== DIRECTIONS FOR THIS TASK ==
Please reproduce verbatim the lines below, from the first through the one with "2. event trigger".

== DATA SUPPLIED ==
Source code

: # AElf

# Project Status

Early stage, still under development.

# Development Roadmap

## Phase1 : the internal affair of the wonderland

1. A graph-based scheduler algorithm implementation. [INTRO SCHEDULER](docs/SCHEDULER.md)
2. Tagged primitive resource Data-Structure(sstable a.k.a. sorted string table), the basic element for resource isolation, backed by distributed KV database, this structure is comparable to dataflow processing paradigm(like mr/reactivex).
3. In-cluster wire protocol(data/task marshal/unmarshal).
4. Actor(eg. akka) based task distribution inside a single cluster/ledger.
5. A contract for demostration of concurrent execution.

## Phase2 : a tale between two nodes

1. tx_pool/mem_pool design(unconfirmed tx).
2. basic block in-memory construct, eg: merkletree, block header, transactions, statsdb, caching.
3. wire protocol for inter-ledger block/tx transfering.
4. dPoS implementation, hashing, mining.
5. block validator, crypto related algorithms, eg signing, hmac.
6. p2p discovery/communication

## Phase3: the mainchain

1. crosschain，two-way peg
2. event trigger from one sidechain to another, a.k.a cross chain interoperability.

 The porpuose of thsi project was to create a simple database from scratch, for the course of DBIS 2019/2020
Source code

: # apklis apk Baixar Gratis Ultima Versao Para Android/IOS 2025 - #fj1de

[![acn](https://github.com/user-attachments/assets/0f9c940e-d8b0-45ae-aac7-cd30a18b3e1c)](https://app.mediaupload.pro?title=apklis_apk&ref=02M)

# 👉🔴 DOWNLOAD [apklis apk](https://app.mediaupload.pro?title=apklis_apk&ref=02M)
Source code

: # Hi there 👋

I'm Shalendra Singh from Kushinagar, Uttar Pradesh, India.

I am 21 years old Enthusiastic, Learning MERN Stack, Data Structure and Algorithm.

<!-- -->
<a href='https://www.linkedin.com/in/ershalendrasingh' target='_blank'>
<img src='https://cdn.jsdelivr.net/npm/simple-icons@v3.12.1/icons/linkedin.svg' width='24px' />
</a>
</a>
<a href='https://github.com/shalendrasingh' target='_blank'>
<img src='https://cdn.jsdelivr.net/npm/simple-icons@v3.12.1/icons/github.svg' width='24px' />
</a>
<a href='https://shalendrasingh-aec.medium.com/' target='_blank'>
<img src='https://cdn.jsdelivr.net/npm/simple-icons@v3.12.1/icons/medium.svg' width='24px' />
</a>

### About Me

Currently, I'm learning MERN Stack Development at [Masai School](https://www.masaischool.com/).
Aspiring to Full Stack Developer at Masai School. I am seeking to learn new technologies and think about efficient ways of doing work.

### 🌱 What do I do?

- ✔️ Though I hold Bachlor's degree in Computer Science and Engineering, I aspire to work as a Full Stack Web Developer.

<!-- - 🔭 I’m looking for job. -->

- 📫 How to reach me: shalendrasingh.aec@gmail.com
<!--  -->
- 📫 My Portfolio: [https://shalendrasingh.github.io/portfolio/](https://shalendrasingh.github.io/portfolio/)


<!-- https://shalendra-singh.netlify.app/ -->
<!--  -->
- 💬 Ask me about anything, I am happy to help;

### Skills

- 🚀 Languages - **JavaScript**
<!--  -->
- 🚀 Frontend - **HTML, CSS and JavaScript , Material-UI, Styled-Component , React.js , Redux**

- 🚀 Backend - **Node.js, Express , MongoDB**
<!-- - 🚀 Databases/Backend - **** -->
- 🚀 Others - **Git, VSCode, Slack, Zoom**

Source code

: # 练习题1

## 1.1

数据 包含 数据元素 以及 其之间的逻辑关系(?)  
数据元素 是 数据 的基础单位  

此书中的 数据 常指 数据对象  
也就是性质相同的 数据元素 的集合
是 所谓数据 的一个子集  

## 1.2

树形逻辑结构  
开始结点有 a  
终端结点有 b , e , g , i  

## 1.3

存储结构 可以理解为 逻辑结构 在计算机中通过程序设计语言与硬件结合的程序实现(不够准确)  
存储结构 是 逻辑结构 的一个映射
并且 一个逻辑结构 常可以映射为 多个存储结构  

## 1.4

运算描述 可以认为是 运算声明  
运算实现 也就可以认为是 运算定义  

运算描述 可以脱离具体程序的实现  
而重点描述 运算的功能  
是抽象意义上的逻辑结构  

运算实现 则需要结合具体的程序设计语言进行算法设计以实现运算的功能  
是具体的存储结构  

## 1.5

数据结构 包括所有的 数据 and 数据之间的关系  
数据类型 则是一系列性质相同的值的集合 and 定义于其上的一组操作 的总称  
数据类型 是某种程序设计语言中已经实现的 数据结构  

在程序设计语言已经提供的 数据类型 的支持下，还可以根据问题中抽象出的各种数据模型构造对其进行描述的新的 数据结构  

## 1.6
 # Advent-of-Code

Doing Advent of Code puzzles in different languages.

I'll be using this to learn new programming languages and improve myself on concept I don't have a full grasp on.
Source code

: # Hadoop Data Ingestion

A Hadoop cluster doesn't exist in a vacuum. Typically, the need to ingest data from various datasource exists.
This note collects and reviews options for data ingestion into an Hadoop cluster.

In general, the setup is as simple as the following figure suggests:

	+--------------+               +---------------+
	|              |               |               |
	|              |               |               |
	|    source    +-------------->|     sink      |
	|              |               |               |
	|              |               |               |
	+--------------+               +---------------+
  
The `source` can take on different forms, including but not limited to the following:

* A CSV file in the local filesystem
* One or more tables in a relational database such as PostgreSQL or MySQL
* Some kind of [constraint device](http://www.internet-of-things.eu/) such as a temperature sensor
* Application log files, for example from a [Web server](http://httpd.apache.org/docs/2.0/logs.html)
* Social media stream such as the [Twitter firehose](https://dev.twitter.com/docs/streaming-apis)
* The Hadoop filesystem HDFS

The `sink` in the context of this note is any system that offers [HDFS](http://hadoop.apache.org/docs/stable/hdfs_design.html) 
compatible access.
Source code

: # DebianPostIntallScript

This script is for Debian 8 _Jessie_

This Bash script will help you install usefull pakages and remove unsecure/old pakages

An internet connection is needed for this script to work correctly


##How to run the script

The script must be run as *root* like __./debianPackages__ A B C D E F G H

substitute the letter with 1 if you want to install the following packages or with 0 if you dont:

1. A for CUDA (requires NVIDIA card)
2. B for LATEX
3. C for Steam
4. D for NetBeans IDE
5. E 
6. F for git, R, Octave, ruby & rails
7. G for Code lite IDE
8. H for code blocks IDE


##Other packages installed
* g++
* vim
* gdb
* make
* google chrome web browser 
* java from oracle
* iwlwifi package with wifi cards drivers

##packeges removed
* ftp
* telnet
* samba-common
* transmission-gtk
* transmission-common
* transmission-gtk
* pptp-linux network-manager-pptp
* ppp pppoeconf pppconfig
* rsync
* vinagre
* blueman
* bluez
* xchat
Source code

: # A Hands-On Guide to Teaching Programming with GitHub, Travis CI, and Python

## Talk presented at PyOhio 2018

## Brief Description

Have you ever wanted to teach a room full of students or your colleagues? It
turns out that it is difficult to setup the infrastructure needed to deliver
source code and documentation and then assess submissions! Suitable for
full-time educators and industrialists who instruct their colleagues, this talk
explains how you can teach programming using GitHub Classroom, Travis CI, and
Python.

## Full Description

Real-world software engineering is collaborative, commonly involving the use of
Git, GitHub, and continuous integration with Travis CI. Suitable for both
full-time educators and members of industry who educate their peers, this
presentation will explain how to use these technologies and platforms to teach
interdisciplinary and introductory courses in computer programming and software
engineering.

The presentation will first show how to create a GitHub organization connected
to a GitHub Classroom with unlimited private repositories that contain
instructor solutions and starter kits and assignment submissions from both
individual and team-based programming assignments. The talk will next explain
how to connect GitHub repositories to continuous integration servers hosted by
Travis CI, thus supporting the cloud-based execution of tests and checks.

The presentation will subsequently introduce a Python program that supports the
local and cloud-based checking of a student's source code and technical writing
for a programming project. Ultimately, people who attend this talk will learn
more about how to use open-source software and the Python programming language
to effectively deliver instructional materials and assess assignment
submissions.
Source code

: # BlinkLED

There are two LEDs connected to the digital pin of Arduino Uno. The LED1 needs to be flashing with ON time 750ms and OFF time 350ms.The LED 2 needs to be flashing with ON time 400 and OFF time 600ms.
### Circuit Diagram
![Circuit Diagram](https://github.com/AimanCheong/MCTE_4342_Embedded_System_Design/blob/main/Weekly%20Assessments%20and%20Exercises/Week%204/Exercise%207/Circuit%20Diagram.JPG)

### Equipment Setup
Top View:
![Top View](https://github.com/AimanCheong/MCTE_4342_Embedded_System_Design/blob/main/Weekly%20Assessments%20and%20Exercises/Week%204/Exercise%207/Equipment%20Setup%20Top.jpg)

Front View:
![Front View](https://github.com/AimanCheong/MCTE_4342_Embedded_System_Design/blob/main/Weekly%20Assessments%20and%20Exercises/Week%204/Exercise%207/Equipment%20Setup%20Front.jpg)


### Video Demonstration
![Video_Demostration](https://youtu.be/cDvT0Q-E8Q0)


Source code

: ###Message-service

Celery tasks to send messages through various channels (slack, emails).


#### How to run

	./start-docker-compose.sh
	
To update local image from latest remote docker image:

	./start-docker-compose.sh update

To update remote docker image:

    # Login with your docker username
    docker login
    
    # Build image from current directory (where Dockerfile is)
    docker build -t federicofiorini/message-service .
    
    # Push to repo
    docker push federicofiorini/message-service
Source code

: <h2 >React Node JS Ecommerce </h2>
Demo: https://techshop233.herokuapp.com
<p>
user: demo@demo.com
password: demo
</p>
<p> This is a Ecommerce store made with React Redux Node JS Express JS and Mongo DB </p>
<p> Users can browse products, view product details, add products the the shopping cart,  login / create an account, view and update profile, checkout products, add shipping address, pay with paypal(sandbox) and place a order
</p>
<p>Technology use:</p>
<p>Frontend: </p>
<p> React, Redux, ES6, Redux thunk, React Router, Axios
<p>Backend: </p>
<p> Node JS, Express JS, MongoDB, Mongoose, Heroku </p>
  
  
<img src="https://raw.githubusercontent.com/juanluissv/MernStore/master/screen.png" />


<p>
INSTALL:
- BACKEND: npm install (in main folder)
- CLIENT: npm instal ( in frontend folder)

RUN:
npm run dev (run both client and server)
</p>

== ANSWER TO THIS EXERCISE ==
Source code

: # AElf

# Project Status

Early stage, still under development.

# Development Roadmap

## Phase1 : the internal affair of the wonderland

1. A graph-based scheduler algorithm implementation. [INTRO SCHEDULER](docs/SCHEDULER.md)
2. Tagged primitive resource Data-Structure(sstable a.k.a. sorted string table), the basic element for resource isolation, backed by distributed KV database, this structure is comparable to dataflow processing paradigm(like mr/reactivex).
3. In-cluster wire protocol(data/task marshal/unmarshal).
4. Actor(eg. akka) based task distribution inside a single cluster/ledger.
5. A contract for demostration of concurrent execution.

## Phase2 : a tale between two nodes

1. tx_pool/mem_pool design(unconfirmed tx).
2. basic block in-memory construct, eg: merkletree, block header, transactions, statsdb, caching.
3. wire protocol for inter-ledger block/tx transfering.
4. dPoS implementation, hashing, mining.
5. block validator, crypto related algorithms, eg signing, hmac.
6. p2p discovery/communication

## Phase3: the mainchain

1. crosschain，two-way peg
2. event trigger from one sidechain to another, a.k.a cross chain interoperability.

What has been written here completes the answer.